I have two boys with my ex, and they're fine. Actually they're better than fine because they're in a healthy home now, where they see their mother treated well by their stepfather, and they see a man and woman behaving like equals that care about each other. 
Its always nice when mom and dad can work things out but too many people use the kids as an excuse to accept bad behavior. And my ex? They see him, and since he doesn't have me to bark at he cleans his own sh!t up now.
_Posted via Mobile Device_


----------



## saywhen (Mar 24, 2014)

lifeistooshort said:


> I have two boys with my ex, and they're fine. Actually they're better than fine because they're in a healthy home now, where they see their mother treated well by their stepfather, and they see a man and woman behaving like equals that care about each other.
> Its always nice when mom and dad can work things out but too many people use the kids as an excuse to accept bad behavior. And my ex? They see him, and since he doesn't have me to bark at he cleans his own sh!t up now.
> _Posted via Mobile Device_


That's great! I'm happy for you and your boys. I do realize that our behavior is hurting my daughters impression of a normal, healthy relationship. I'm not truly happy and I'm sure she can sense that.


----------



## Miss Independent (Mar 24, 2014)

saywhen said:


> Yes, he did apologize. After I asked him the next day "Why did you have to get mad at me for BEING MAD?! Couldn't you just say sorry and attempt to help me clean up?"
> 
> I'm going to try really hard to stop doing for him...if we even make it that long. He has completely deflated my spirit. I feel like I'd be happier alone than .
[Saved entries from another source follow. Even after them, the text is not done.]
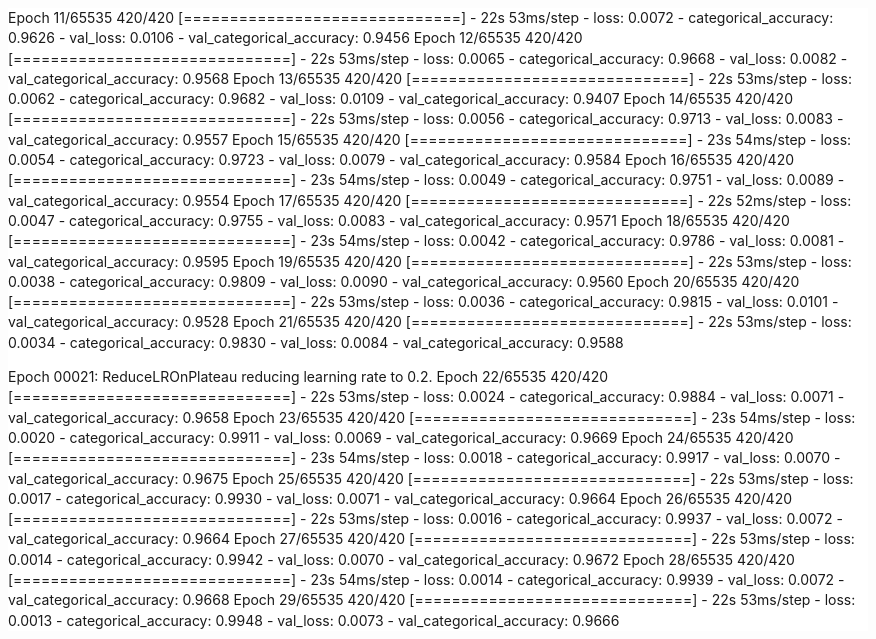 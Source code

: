 Epoch 11/65535
420/420 [==============================] - 22s 53ms/step - loss: 0.0072 - categorical_accuracy: 0.9626 - val_loss: 0.0106 - val_categorical_accuracy: 0.9456
Epoch 12/65535
420/420 [==============================] - 22s 53ms/step - loss: 0.0065 - categorical_accuracy: 0.9668 - val_loss: 0.0082 - val_categorical_accuracy: 0.9568
Epoch 13/65535
420/420 [==============================] - 22s 53ms/step - loss: 0.0062 - categorical_accuracy: 0.9682 - val_loss: 0.0109 - val_categorical_accuracy: 0.9407
Epoch 14/65535
420/420 [==============================] - 22s 53ms/step - loss: 0.0056 - categorical_accuracy: 0.9713 - val_loss: 0.0083 - val_categorical_accuracy: 0.9557
Epoch 15/65535
420/420 [==============================] - 23s 54ms/step - loss: 0.0054 - categorical_accuracy: 0.9723 - val_loss: 0.0079 - val_categorical_accuracy: 0.9584
Epoch 16/65535
420/420 [==============================] - 23s 54ms/step - loss: 0.0049 - categorical_accuracy: 0.9751 - val_loss: 0.0089 - val_categorical_accuracy: 0.9554
Epoch 17/65535
420/420 [==============================] - 22s 52ms/step - loss: 0.0047 - categorical_accuracy: 0.9755 - val_loss: 0.0083 - val_categorical_accuracy: 0.9571
Epoch 18/65535
420/420 [==============================] - 23s 54ms/step - loss: 0.0042 - categorical_accuracy: 0.9786 - val_loss: 0.0081 - val_categorical_accuracy: 0.9595
Epoch 19/65535
420/420 [==============================] - 22s 53ms/step - loss: 0.0038 - categorical_accuracy: 0.9809 - val_loss: 0.0090 - val_categorical_accuracy: 0.9560
Epoch 20/65535
420/420 [==============================] - 22s 53ms/step - loss: 0.0036 - categorical_accuracy: 0.9815 - val_loss: 0.0101 - val_categorical_accuracy: 0.9528
Epoch 21/65535
420/420 [==============================] - 22s 53ms/step - loss: 0.0034 - categorical_accuracy: 0.9830 - val_loss: 0.0084 - val_categorical_accuracy: 0.9588

Epoch 00021: ReduceLROnPlateau reducing learning rate to 0.2.
Epoch 22/65535
420/420 [==============================] - 22s 53ms/step - loss: 0.0024 - categorical_accuracy: 0.9884 - val_loss: 0.0071 - val_categorical_accuracy: 0.9658
Epoch 23/65535
420/420 [==============================] - 23s 54ms/step - loss: 0.0020 - categorical_accuracy: 0.9911 - val_loss: 0.0069 - val_categorical_accuracy: 0.9669
Epoch 24/65535
420/420 [==============================] - 23s 54ms/step - loss: 0.0018 - categorical_accuracy: 0.9917 - val_loss: 0.0070 - val_categorical_accuracy: 0.9675
Epoch 25/65535
420/420 [==============================] - 22s 53ms/step - loss: 0.0017 - categorical_accuracy: 0.9930 - val_loss: 0.0071 - val_categorical_accuracy: 0.9664
Epoch 26/65535
420/420 [==============================] - 22s 53ms/step - loss: 0.0016 - categorical_accuracy: 0.9937 - val_loss: 0.0072 - val_categorical_accuracy: 0.9664
Epoch 27/65535
420/420 [==============================] - 22s 53ms/step - loss: 0.0014 - categorical_accuracy: 0.9942 - val_loss: 0.0070 - val_categorical_accuracy: 0.9672
Epoch 28/65535
420/420 [==============================] - 23s 54ms/step - loss: 0.0014 - categorical_accuracy: 0.9939 - val_loss: 0.0072 - val_categorical_accuracy: 0.9668
Epoch 29/65535
420/420 [==============================] - 22s 53ms/step - loss: 0.0013 - categorical_accuracy: 0.9948 - val_loss: 0.0073 - val_categorical_accuracy: 0.9666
You'll be happier if you stop cleaning up his mess. You need to have boundaries of what you can/can't tolerate and enforce them


----------



## saywhen (Mar 24, 2014)

So I told him lastnight that I'm done. We had a pretty good yelling match. He said that I'm crazy and what did he get himself into when he married me?! and I told him he's selfish and takes me for granted.

I haven't talked to him today. He decided he was staying home today with our daughter who is sick(we were going to keep her home anyway). I left before they both woke up. He's texted me several times about how sorry he is and how he will do better, etc. I told him we've been down this path before and nothing changes and it's impossible to love him because I just dont feel it from him...which is how it's been for years. I feel like I've given him all I can give.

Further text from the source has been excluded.